> Problem to work on: Copy out the data word for word, without any of its pictures.

━━━━━━━━━━━━━━━━

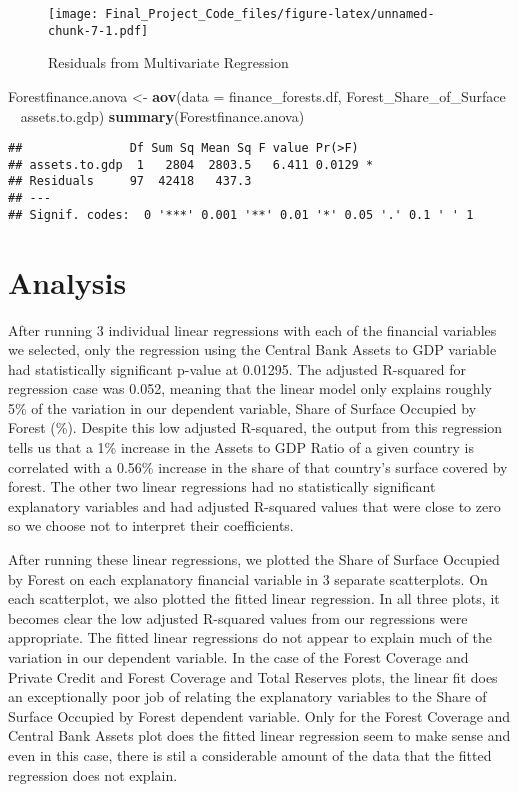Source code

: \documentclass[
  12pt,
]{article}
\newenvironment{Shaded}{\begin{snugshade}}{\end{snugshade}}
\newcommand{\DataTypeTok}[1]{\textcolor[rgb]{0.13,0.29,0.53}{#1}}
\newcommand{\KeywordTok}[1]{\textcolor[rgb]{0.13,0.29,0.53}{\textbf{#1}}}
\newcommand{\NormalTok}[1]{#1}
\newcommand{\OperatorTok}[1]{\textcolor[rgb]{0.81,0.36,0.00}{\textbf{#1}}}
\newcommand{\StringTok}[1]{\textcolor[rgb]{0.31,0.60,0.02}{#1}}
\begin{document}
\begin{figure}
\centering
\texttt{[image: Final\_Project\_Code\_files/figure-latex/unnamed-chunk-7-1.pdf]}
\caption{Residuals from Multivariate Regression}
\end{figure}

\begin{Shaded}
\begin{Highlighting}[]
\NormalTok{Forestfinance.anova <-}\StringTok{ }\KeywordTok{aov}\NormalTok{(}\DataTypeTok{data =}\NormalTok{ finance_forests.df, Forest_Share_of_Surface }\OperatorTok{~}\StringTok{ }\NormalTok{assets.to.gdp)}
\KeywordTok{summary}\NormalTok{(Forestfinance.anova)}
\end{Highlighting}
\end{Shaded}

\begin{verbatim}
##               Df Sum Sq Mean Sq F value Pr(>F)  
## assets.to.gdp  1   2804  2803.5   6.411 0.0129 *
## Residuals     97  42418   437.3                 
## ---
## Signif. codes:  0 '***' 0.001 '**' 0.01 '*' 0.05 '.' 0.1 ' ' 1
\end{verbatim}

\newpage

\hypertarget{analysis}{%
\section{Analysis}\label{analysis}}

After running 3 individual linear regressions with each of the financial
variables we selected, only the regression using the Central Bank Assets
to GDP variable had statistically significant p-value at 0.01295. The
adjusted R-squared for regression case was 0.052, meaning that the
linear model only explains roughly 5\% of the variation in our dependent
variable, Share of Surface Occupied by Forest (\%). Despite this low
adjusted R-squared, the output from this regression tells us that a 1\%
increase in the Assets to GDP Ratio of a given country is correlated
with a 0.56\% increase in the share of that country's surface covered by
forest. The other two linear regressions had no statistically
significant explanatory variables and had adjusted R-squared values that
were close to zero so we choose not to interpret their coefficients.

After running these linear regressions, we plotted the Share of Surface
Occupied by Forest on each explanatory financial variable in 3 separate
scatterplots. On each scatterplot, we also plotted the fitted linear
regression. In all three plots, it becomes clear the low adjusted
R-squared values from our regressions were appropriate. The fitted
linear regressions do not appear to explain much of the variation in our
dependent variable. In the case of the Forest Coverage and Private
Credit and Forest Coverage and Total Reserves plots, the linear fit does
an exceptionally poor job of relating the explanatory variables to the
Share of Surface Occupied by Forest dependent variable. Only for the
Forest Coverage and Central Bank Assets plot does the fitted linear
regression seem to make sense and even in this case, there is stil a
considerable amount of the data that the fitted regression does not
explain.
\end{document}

━━━━━━━━━━━━━━━━

> Solution for this problem:
Source code

: \documentclass[
  12pt,
]{article}
\newenvironment{Shaded}{\begin{snugshade}}{\end{snugshade}}
\newcommand{\DataTypeTok}[1]{\textcolor[rgb]{0.13,0.29,0.53}{#1}}
\newcommand{\KeywordTok}[1]{\textcolor[rgb]{0.13,0.29,0.53}{\textbf{#1}}}
\newcommand{\NormalTok}[1]{#1}
\newcommand{\OperatorTok}[1]{\textcolor[rgb]{0.81,0.36,0.00}{\textbf{#1}}}
\newcommand{\StringTok}[1]{\textcolor[rgb]{0.31,0.60,0.02}{#1}}
\begin{document}
\begin{figure}
\centering
\texttt{[image: Final\_Project\_Code\_files/figure-latex/unnamed-chunk-7-1.pdf]}
\caption{Residuals from Multivariate Regression}
\end{figure}

\begin{Shaded}
\begin{Highlighting}[]
\NormalTok{Forestfinance.anova <-}\StringTok{ }\KeywordTok{aov}\NormalTok{(}\DataTypeTok{data =}\NormalTok{ finance_forests.df, Forest_Share_of_Surface }\OperatorTok{~}\StringTok{ }\NormalTok{assets.to.gdp)}
\KeywordTok{summary}\NormalTok{(Forestfinance.anova)}
\end{Highlighting}
\end{Shaded}

\begin{verbatim}
##               Df Sum Sq Mean Sq F value Pr(>F)  
## assets.to.gdp  1   2804  2803.5   6.411 0.0129 *
## Residuals     97  42418   437.3                 
## ---
## Signif. codes:  0 '***' 0.001 '**' 0.01 '*' 0.05 '.' 0.1 ' ' 1
\end{verbatim}

\newpage

\hypertarget{analysis}{%
\section{Analysis}\label{analysis}}

After running 3 individual linear regressions with each of the financial
variables we selected, only the regression using the Central Bank Assets
to GDP variable had statistically significant p-value at 0.01295. The
adjusted R-squared for regression case was 0.052, meaning that the
linear model only explains roughly 5\% of the variation in our dependent
variable, Share of Surface Occupied by Forest (\%). Despite this low
adjusted R-squared, the output from this regression tells us that a 1\%
increase in the Assets to GDP Ratio of a given country is correlated
with a 0.56\% increase in the share of that country's surface covered by
forest. The other two linear regressions had no statistically
significant explanatory variables and had adjusted R-squared values that
were close to zero so we choose not to interpret their coefficients.

After running these linear regressions, we plotted the Share of Surface
Occupied by Forest on each explanatory financial variable in 3 separate
scatterplots. On each scatterplot, we also plotted the fitted linear
regression. In all three plots, it becomes clear the low adjusted
R-squared values from our regressions were appropriate. The fitted
linear regressions do not appear to explain much of the variation in our
dependent variable. In the case of the Forest Coverage and Private
Credit and Forest Coverage and Total Reserves plots, the linear fit does
an exceptionally poor job of relating the explanatory variables to the
Share of Surface Occupied by Forest dependent variable. Only for the
Forest Coverage and Central Bank Assets plot does the fitted linear
regression seem to make sense and even in this case, there is stil a
considerable amount of the data that the fitted regression does not
explain.
\end{document}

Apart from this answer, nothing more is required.